→ YOUR INSTRUCTIONS:
Search the records for the word "console". Copy every line where it appears.

→ SOURCE MATERIAL:

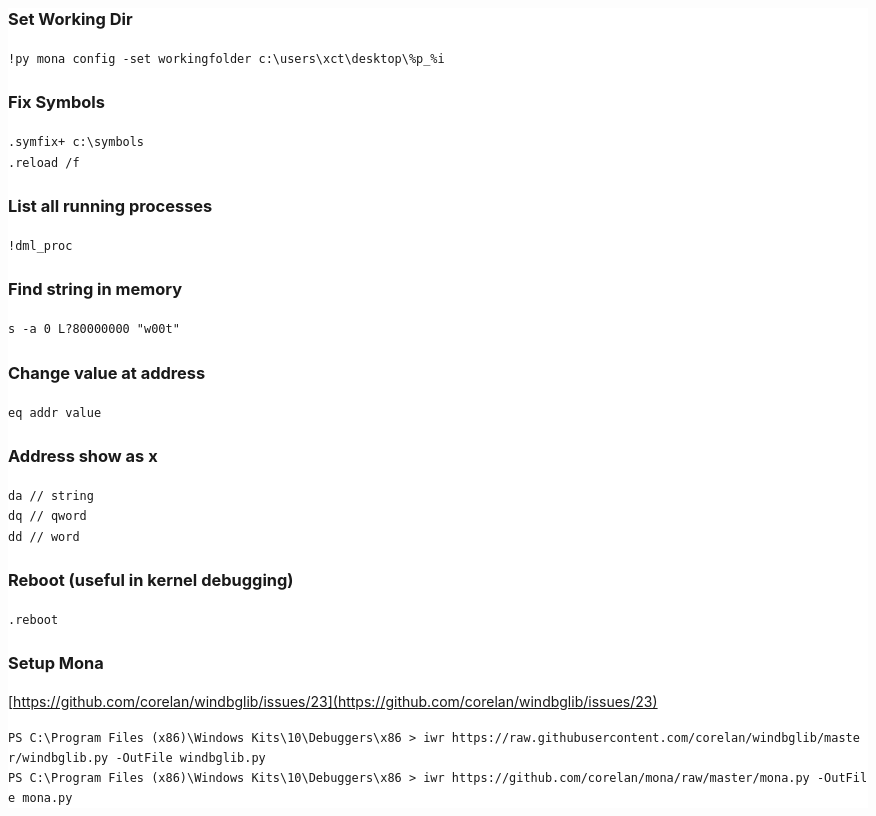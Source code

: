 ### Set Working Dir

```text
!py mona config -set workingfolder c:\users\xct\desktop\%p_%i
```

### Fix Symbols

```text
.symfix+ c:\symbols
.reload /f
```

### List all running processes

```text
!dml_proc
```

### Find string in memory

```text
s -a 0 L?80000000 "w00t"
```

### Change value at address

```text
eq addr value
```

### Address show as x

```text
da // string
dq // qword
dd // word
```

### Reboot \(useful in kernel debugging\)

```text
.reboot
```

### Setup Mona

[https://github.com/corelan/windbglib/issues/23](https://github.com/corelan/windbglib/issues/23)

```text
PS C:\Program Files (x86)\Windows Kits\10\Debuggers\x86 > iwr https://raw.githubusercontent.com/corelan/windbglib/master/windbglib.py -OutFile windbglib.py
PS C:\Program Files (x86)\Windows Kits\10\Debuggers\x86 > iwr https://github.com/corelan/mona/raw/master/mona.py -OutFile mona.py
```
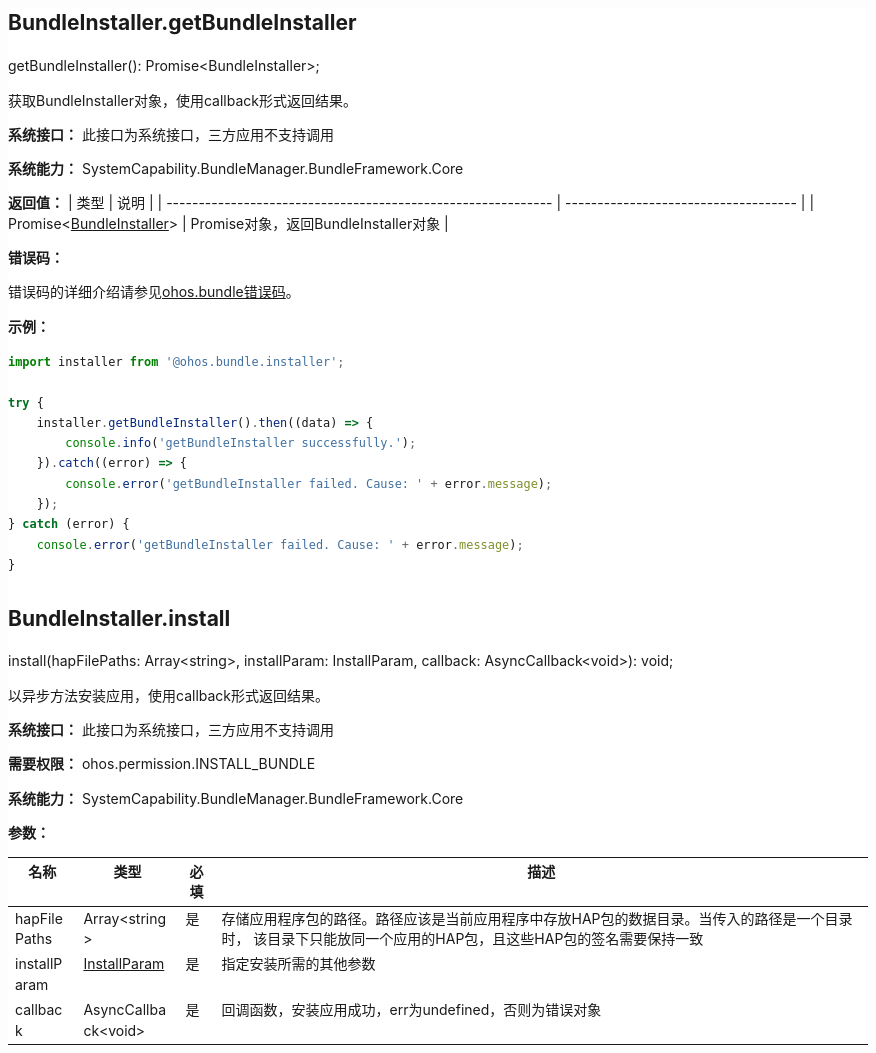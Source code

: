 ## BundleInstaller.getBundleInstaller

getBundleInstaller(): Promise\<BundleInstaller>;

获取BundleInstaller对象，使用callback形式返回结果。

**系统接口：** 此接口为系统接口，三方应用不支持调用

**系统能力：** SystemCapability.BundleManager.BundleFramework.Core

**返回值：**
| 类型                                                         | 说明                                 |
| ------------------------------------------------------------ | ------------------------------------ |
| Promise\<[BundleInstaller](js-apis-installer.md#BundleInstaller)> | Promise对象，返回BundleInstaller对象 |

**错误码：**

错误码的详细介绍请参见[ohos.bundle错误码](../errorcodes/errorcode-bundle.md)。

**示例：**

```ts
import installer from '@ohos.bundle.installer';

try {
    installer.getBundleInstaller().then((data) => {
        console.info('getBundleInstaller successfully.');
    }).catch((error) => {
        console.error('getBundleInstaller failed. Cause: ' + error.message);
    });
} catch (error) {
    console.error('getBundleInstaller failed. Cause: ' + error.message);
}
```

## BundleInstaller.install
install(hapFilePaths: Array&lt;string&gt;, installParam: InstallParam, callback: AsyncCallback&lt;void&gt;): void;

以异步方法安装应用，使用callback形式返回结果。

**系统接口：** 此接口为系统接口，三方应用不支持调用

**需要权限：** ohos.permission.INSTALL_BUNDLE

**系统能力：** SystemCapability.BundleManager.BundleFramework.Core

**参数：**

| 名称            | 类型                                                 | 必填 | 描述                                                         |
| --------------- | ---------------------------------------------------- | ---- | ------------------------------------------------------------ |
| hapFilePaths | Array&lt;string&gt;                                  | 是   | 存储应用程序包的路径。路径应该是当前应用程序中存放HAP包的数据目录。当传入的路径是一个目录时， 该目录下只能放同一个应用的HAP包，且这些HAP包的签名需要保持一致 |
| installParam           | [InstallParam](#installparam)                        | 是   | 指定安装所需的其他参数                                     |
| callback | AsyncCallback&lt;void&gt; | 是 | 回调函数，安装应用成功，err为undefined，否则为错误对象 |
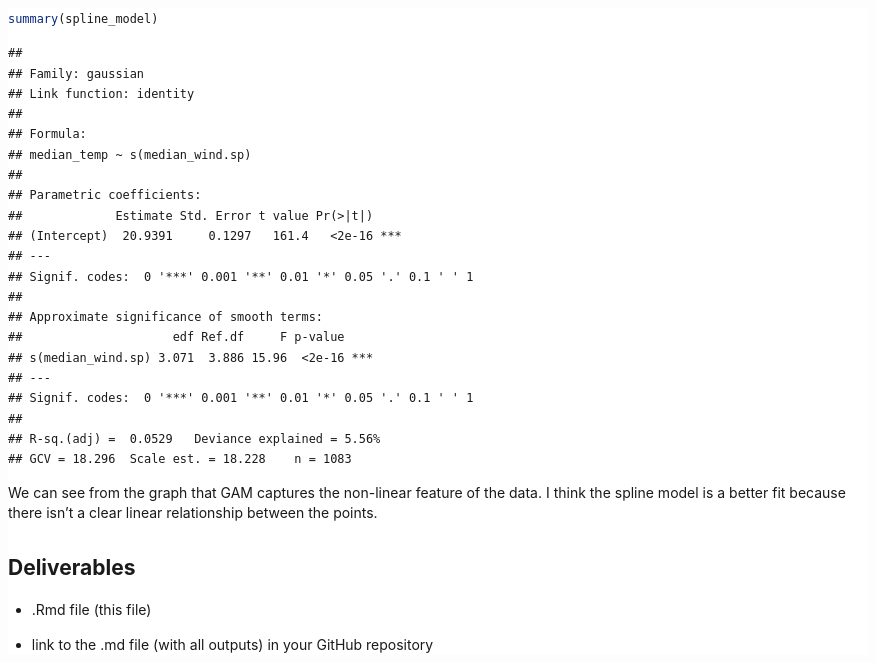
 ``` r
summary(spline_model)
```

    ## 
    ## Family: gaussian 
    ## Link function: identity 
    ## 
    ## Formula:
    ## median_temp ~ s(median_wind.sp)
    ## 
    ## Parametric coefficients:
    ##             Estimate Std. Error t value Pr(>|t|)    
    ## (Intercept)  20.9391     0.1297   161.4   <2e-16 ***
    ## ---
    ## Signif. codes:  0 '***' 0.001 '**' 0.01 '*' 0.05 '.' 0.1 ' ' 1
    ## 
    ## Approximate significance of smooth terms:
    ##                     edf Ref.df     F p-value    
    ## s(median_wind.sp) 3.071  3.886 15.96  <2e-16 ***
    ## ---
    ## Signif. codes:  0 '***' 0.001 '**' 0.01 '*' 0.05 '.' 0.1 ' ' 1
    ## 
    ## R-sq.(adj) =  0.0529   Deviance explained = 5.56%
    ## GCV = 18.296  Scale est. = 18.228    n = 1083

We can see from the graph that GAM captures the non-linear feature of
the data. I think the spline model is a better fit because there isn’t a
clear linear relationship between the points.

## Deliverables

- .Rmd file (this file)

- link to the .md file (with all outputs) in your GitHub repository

→ WRITTEN REPLY:
        console.info('getBundleInstaller successfully.');
        console.error('getBundleInstaller failed. Cause: ' + error.message);
    console.error('getBundleInstaller failed. Cause: ' + error.message);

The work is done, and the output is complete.